◆ **Brief**:
Which lines in the records below mention the word "year"? Copy each one out.

Source texts of formatted documents:
══════════

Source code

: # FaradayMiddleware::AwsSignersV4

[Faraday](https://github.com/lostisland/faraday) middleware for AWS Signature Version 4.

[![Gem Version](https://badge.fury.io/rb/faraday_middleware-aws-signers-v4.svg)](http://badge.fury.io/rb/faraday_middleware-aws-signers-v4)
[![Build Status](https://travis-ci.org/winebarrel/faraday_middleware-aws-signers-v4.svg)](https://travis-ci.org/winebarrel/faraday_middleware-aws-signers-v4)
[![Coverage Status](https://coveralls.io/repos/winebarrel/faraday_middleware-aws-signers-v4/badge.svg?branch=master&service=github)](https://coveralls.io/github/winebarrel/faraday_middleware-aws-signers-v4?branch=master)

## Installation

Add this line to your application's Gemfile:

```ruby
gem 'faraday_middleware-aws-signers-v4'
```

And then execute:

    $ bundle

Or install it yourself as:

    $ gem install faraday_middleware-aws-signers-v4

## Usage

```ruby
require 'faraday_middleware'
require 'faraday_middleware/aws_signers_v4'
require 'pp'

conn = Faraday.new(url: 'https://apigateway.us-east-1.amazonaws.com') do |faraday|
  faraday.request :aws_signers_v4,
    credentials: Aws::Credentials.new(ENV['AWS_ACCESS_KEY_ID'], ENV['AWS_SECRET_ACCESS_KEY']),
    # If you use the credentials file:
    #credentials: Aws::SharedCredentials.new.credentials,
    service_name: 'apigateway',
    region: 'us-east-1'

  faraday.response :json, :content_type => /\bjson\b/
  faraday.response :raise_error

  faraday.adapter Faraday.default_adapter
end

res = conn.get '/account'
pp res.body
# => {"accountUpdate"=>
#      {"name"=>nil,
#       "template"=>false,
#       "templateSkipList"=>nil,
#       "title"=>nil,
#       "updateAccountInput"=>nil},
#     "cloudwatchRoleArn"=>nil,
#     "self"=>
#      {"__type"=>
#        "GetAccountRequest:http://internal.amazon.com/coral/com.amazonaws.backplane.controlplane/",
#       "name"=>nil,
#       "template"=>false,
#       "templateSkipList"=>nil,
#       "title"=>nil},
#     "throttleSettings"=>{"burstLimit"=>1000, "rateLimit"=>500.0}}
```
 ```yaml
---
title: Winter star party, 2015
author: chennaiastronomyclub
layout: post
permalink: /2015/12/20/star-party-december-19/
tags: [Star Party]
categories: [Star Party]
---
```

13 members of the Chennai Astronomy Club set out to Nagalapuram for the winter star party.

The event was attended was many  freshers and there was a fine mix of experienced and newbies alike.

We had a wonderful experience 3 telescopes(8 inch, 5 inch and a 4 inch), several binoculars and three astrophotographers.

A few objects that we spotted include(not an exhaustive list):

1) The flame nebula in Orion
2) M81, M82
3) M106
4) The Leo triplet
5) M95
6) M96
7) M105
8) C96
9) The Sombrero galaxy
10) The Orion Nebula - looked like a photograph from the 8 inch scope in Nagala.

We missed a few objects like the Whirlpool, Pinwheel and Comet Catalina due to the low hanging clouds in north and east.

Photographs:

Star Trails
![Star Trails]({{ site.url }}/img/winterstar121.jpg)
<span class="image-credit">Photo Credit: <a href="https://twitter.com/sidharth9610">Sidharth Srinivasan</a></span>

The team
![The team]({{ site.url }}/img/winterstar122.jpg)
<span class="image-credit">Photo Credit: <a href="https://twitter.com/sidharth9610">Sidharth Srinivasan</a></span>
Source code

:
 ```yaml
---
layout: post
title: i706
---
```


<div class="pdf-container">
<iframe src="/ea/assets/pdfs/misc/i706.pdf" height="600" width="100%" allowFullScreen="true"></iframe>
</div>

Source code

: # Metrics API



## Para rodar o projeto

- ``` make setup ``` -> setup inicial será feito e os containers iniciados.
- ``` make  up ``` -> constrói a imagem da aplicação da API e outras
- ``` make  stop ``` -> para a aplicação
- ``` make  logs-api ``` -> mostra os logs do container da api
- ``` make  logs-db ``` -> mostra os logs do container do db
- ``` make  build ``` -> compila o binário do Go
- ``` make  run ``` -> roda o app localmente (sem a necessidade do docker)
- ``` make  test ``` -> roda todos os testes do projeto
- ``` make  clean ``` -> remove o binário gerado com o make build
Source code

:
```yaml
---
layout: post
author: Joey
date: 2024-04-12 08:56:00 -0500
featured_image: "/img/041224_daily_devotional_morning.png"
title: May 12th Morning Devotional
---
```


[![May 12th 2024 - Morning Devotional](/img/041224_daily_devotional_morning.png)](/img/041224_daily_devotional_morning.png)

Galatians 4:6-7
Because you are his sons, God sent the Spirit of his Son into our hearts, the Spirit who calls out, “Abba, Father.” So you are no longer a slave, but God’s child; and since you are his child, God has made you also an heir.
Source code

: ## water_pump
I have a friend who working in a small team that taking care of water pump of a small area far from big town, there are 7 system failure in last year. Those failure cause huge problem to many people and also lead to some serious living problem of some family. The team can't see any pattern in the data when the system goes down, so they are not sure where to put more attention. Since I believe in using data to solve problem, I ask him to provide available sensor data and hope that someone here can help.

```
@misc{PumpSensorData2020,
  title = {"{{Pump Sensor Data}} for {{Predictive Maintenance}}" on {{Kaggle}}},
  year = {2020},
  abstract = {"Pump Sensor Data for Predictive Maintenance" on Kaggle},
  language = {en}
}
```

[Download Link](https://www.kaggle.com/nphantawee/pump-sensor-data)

══════════

◆ **Solution**:
I have a friend who working in a small team that taking care of water pump of a small area far from big town, there are 7 system failure in last year. Those failure cause huge problem to many people and also lead to some serious living problem of some family. The team can't see any pattern in the data when the system goes down, so they are not sure where to put more attention. Since I believe in using data to solve problem, I ask him to provide available sensor data and hope that someone here can help.
  year = {2020},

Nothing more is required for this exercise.